Previously seen capabilities: ["fs.read"]
Audit and accept with: mochi pkg lock --accept-capabilities
func DetectNewCapabilities(old, fresh *Lockfile) []CapabilityDelta {
var out []CapabilityDelta
for name, freshPkg := range index(fresh.Packages) {
seen := old.CapsSeen[name]
for _, cap := range freshPkg.Capabilities {
if !contains(seen, cap) {
out = append(out, CapabilityDelta{Pkg: name, NewCap: cap, Seen: seen})
}
}
}
return out
}
--accept-capabilities overrides the prompt and rolls the new capability into capabilities-seen. Without it, the resolver raises M057_LOCK_E006.
This is the supply-chain delta signal from research note 02 §6. It is the closest practical defence against the xz-utils 2024 pattern within the constraints of a v1 capability vocabulary.

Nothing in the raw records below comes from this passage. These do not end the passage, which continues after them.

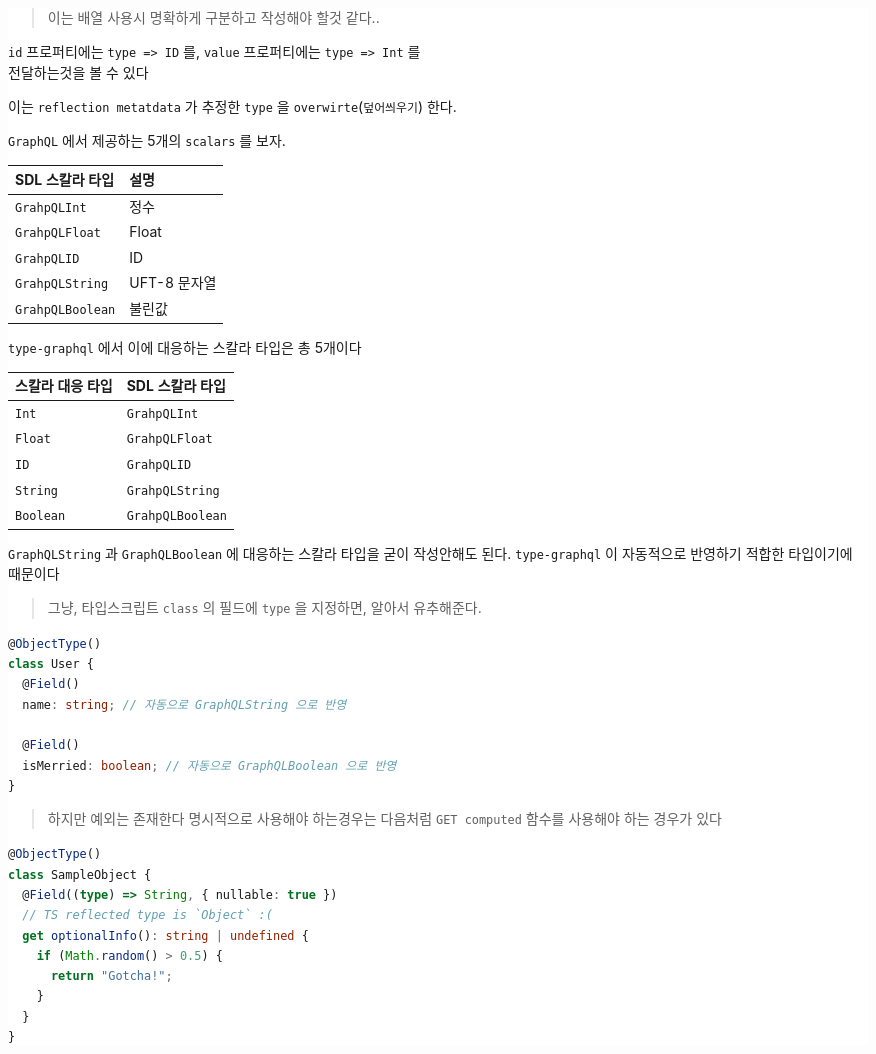 > 이는 배열 사용시 명확하게 구분하고 작성해야 할것 같다..

`id` 프로퍼티에는 `type => ID` 를, `value` 프로퍼티에는 `type => Int` 를  
전달하는것을 볼 수 있다

이는 `reflection metatdata` 가 추정한 `type` 을 `overwirte`(`덮어씌우기`) 한다.

`GraphQL` 에서 제공하는 5개의 `scalars` 를 보자.

| SDL 스칼라 타입  | 설명         |
| :--------------- | :----------- |
| `GrahpQLInt`     | 정수         |
| `GrahpQLFloat`   | Float        |
| `GrahpQLID`      | ID           |
| `GrahpQLString`  | UFT-8 문자열 |
| `GrahpQLBoolean` | 불린값       |

`type-graphql` 에서 이에 대응하는 스칼라 타입은 총 5개이다

| 스칼라 대응 타입 | SDL 스칼라 타입  |
| :--------------- | :--------------- |
| `Int`            | `GrahpQLInt`     |
| `Float`          | `GrahpQLFloat`   |
| `ID`             | `GrahpQLID`      |
| `String`         | `GrahpQLString`  |
| `Boolean`        | `GrahpQLBoolean` |

`GraphQLString` 과 `GraphQLBoolean` 에 대응하는 스칼라 타입을 굳이 작성안해도
된다. `type-graphql` 이 자동적으로 반영하기 적합한 타입이기에 때문이다

> 그냥, 타입스크립트 `class` 의 필드에 `type` 을 지정하면, 알아서 유추해준다.

```ts
@ObjectType()
class User {
  @Field()
  name: string; // 자동으로 GraphQLString 으로 반영

  @Field()
  isMerried: boolean; // 자동으로 GraphQLBoolean 으로 반영
}
```

> 하지만 예외는 존재한다
> 명시적으로 사용해야 하는경우는 다음처럼 `GET computed` 함수를 사용해야
> 하는 경우가 있다

```ts
@ObjectType()
class SampleObject {
  @Field((type) => String, { nullable: true })
  // TS reflected type is `Object` :(
  get optionalInfo(): string | undefined {
    if (Math.random() > 0.5) {
      return "Gotcha!";
    }
  }
}
```
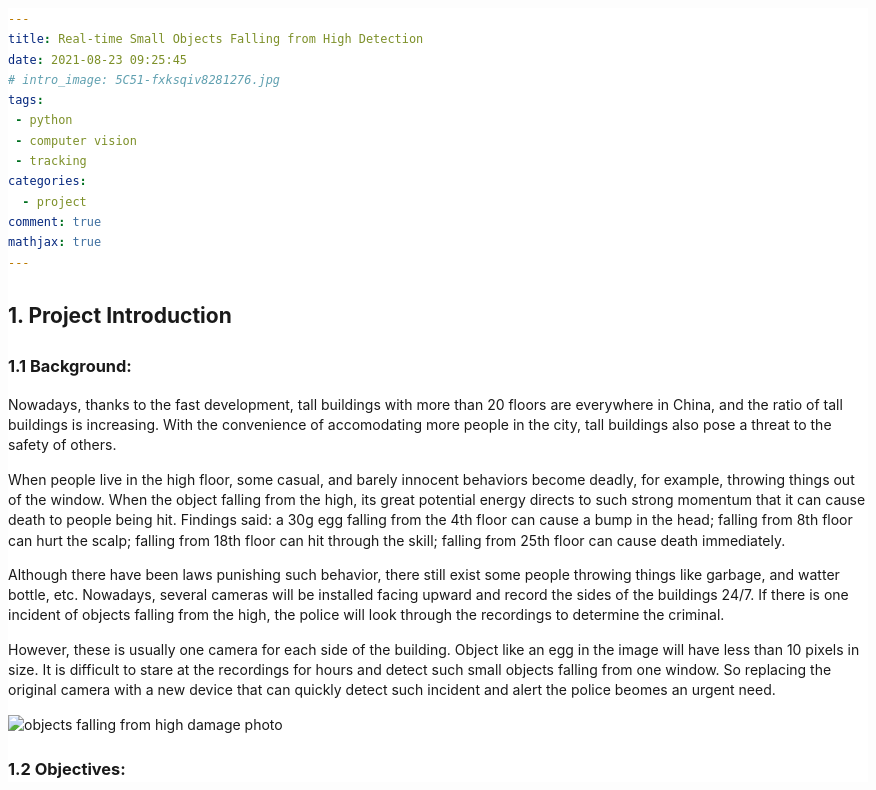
 ```yaml
---
title: Real-time Small Objects Falling from High Detection
date: 2021-08-23 09:25:45
# intro_image: 5C51-fxksqiv8281276.jpg
tags:
 - python
 - computer vision
 - tracking
categories:
  - project
comment: true
mathjax: true
---
```




## 1. Project Introduction

### 1.1 Background: 

Nowadays, thanks to the fast development, tall buildings with more than 20 floors are everywhere in China, and the ratio of tall buildings is increasing. With the convenience of accomodating more people in the city, tall buildings also pose a threat to the safety of others. 



When people live in the high floor, some casual, and barely innocent behaviors become deadly, for example, throwing things out of the window. When the object falling from the high, its great potential energy directs to such strong momentum that it can cause death to people being hit. Findings said: a 30g egg falling from the 4th floor can cause a bump in the head; falling from 8th floor can hurt the scalp; falling from 18th floor can hit through the skill; falling from 25th floor can cause death immediately. 



Although there have been laws punishing such behavior, there still exist some people throwing things like garbage, and watter bottle, etc. Nowadays, several cameras will be installed facing upward and record the sides of the buildings 24/7. If there is one incident of objects falling from the high, the police will look through the recordings to determine the criminal. 



However, these is usually one camera for each side of the building. Object like an egg in the image will have less than 10 pixels in size. It is difficult to stare at the recordings for hours and detect such small objects falling from one window. So replacing the original camera with a new device that can quickly detect such incident and alert the police beomes an urgent need.



![objects falling from high damage photo](5C51-fxksqiv8281276.jpg)



### 1.2 Objectives:
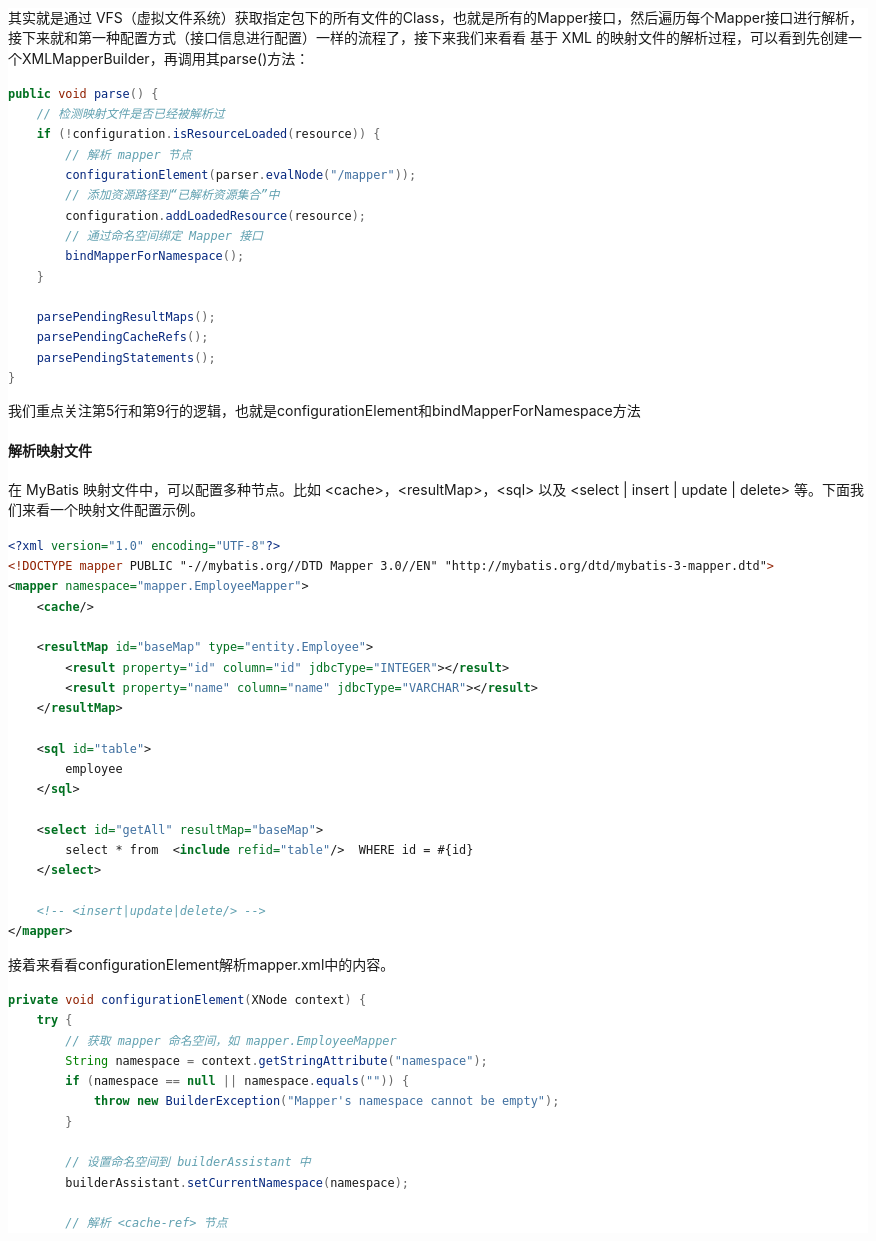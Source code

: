 其实就是通过 VFS（虚拟文件系统）获取指定包下的所有文件的Class，也就是所有的Mapper接口，然后遍历每个Mapper接口进行解析，接下来就和第一种配置方式（接口信息进行配置）一样的流程了，接下来我们来看看 基于 XML 的映射文件的解析过程，可以看到先创建一个XMLMapperBuilder，再调用其parse()方法：

```java
public void parse() {
    // 检测映射文件是否已经被解析过
    if (!configuration.isResourceLoaded(resource)) {
        // 解析 mapper 节点
        configurationElement(parser.evalNode("/mapper"));
        // 添加资源路径到“已解析资源集合”中
        configuration.addLoadedResource(resource);
        // 通过命名空间绑定 Mapper 接口
        bindMapperForNamespace();
    }

    parsePendingResultMaps();
    parsePendingCacheRefs();
    parsePendingStatements();
}
```

我们重点关注第5行和第9行的逻辑，也就是configurationElement和bindMapperForNamespace方法

#### 解析映射文件

在 MyBatis 映射文件中，可以配置多种节点。比如 <cache\>，<resultMap\>，<sql\> 以及 <select | insert | update | delete> 等。下面我们来看一个映射文件配置示例。

```xml
<?xml version="1.0" encoding="UTF-8"?>
<!DOCTYPE mapper PUBLIC "-//mybatis.org//DTD Mapper 3.0//EN" "http://mybatis.org/dtd/mybatis-3-mapper.dtd">
<mapper namespace="mapper.EmployeeMapper">
    <cache/>
    
    <resultMap id="baseMap" type="entity.Employee">
        <result property="id" column="id" jdbcType="INTEGER"></result>
        <result property="name" column="name" jdbcType="VARCHAR"></result>
    </resultMap>
    
    <sql id="table">
        employee
    </sql>
    
    <select id="getAll" resultMap="baseMap">
        select * from  <include refid="table"/>  WHERE id = #{id}
    </select>
    
    <!-- <insert|update|delete/> -->
</mapper>
```

接着来看看configurationElement解析mapper.xml中的内容。

```java
private void configurationElement(XNode context) {
    try {
        // 获取 mapper 命名空间，如 mapper.EmployeeMapper
        String namespace = context.getStringAttribute("namespace");
        if (namespace == null || namespace.equals("")) {
            throw new BuilderException("Mapper's namespace cannot be empty");
        }

        // 设置命名空间到 builderAssistant 中
        builderAssistant.setCurrentNamespace(namespace);

        // 解析 <cache-ref> 节点
```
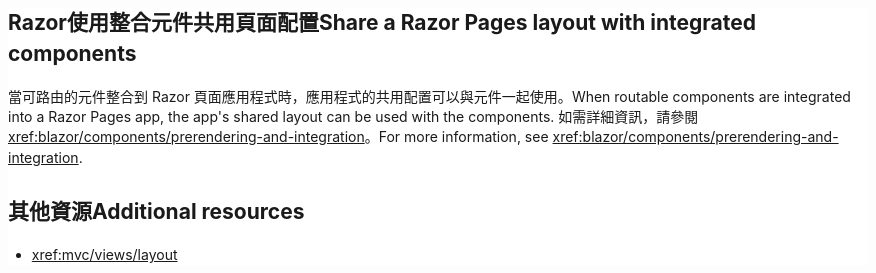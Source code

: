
 ```html
```

## <a name="share-a-razor-pages-layout-with-integrated-components"></a><span data-ttu-id="0c3e2-186">Razor使用整合元件共用頁面配置</span><span class="sxs-lookup"><span data-stu-id="0c3e2-186">Share a Razor Pages layout with integrated components</span></span>

<span data-ttu-id="0c3e2-187">當可路由的元件整合到 Razor 頁面應用程式時，應用程式的共用配置可以與元件一起使用。</span><span class="sxs-lookup"><span data-stu-id="0c3e2-187">When routable components are integrated into a Razor Pages app, the app's shared layout can be used with the components.</span></span> <span data-ttu-id="0c3e2-188">如需詳細資訊，請參閱<xref:blazor/components/prerendering-and-integration>。</span><span class="sxs-lookup"><span data-stu-id="0c3e2-188">For more information, see <xref:blazor/components/prerendering-and-integration>.</span></span>

## <a name="additional-resources"></a><span data-ttu-id="0c3e2-189">其他資源</span><span class="sxs-lookup"><span data-stu-id="0c3e2-189">Additional resources</span></span>

* <xref:mvc/views/layout>
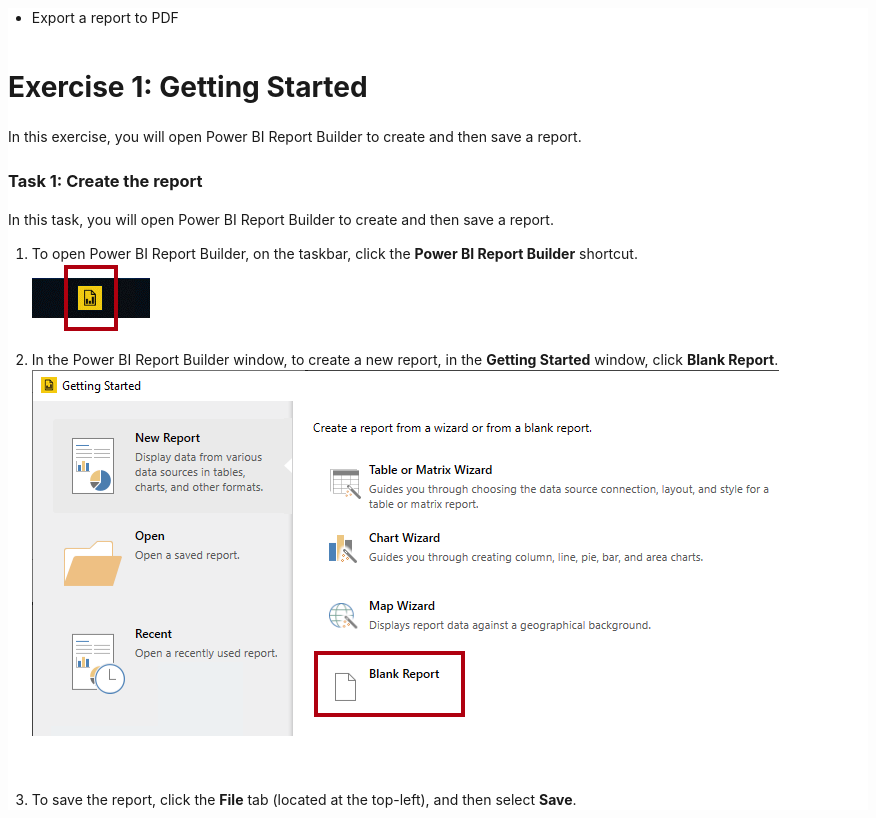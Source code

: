 - Export a report to PDF

# Exercise 1: Getting Started

In this exercise, you will open Power BI Report Builder to create and then save a report.

### **Task 1: Create the report**

In this task, you will open Power BI Report Builder to create and then save a report.

1. To open Power BI Report Builder, on the taskbar, click the **Power BI Report Builder** shortcut.  
![Picture 32](../media/powerbi-lab-113-a-02.png)

2. In the Power BI Report Builder window, to create a new report, in the **Getting Started** window, click **Blank Report**.  
![Picture 5](../media/powerbi-lab-113-a-03.png)

  
‎ 

3. To save the report, click the **File** tab (located at the top-left), and then select **Save**.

Sub-phase 4.8 — mochi pkg lock --refresh
For merge conflicts (research note 06 §9):
func LockRefresh(manifestPath string) error {
fresh, err := ResolveFresh(manifestPath)
if err != nil { return err }
return WriteCanonical(os.Stdout, fresh)
}
The flow is:
- Read
mochi.toml(the manifest is the source of truth). - Ignore the conflicting lockfile.
- Resolve fresh.
- Write a canonical lockfile.
No hand-merging. Most conflicts touch separate package blocks, but --refresh is always the safe path.
Files changed
| File | Purpose | Owner |
|---|---|---|
pkg/pkglock/lock.go | Schema (extended by Phase 10 caps, Phase 11 registry, Phase 13 provenance) | Owner |
pkg/pkglock/canonical.go | Canonical writer | Owner |
pkg/pkglock/parse.go | Version-dispatched reader | Owner |
pkg/pkglock/manifest_hash.go | ManifestHash | Owner |
pkg/pkglock/check.go | CheckLock (stale + drift) | Owner |
pkg/pkglock/capsdelta.go | DetectNewCapabilities | Owner |
pkg/pkglock/refresh.go | LockRefresh | Owner |
cmd/mochi/lock.go | mochi pkg lock, --check, --refresh, --accept-capabilities | Owner |
tests/pkgsystem/lockfile/roundtrip/* | Round-trip corpus | Owner |
tests/pkgsystem/lockfile/byte-identity/* | Cross-platform identity fixture | Owner |
tests/pkgsystem/lockfile/stale-check/* | E001 fixture | Owner |
tests/pkgsystem/lockfile/drift-check/* | E002 fixture | Owner |
tests/pkgsystem/lockfile/version-envelope/* | E003 fixture | Owner |
tests/pkgsystem/lockfile/caps-delta/* | E006 fixture | Owner |
tests/pkgsystem/lockfile/workspace/* | Workspace source kind | Owner |
Error code surface
| Code | Trigger |
|---|---|
M057_LOCK_E001 | Manifest hash mismatch (stale lock). |
M057_LOCK_E002 | Resolution mismatch (drift). |
M057_LOCK_E003 | Lock version too new. |
M057_LOCK_E004 | Invalid lockfile syntax. |
M057_LOCK_E005 | Missing required lock field. |
M057_LOCK_E006 | New capability without --accept-capabilities. |
Hash mismatch on cached blob surfaces as M057_BLOB_E001 (BLAKE3
mismatch, owner Phase 9.4) rather than a Phase 4 sentinel; the lockfile
contains the expected hash but the mismatch is detected by the content
store. Phase 4 re-raises with %w rather than redeclaring a code.
Test set
TestPhase4Roundtrip— write -> read -> DeepEqual.TestPhase4ByteIdentity— same bytes across platforms.TestPhase4StaleCheck— E001 fires.TestPhase4DriftCheck— E002 fires.TestPhase4VersionEnvelope— E003 fires forversion = 99.TestPhase4CapsDelta— E006 fires for new cap without flag; passes with flag.TestPhase4Refresh—--refreshproduces a clean lock.
Open questions
- Whether to expose
provenance.registry_etagtomochi pkg whyfor debug; current plan: yes, but only when--verbose. - Whether to record
[provenance].solver_decision_countas a perf metric; landed in Phase 19 §19.3 (solver memo), which is the natural home for solver-timing counters. - Whether
capabilities-seenshould be per-version or per-package; current plan: per-package, taking the union (keeps the delta noise low).
Cross-references
- Lockfile format: research note 06.
- Bun.lockb reversal lesson: research note 02 §3.
- Capability delta semantics: research note 02 §6.
- Manifest hashing: research note 04 §11.
- Per-platform sections: research note 06 §3.3.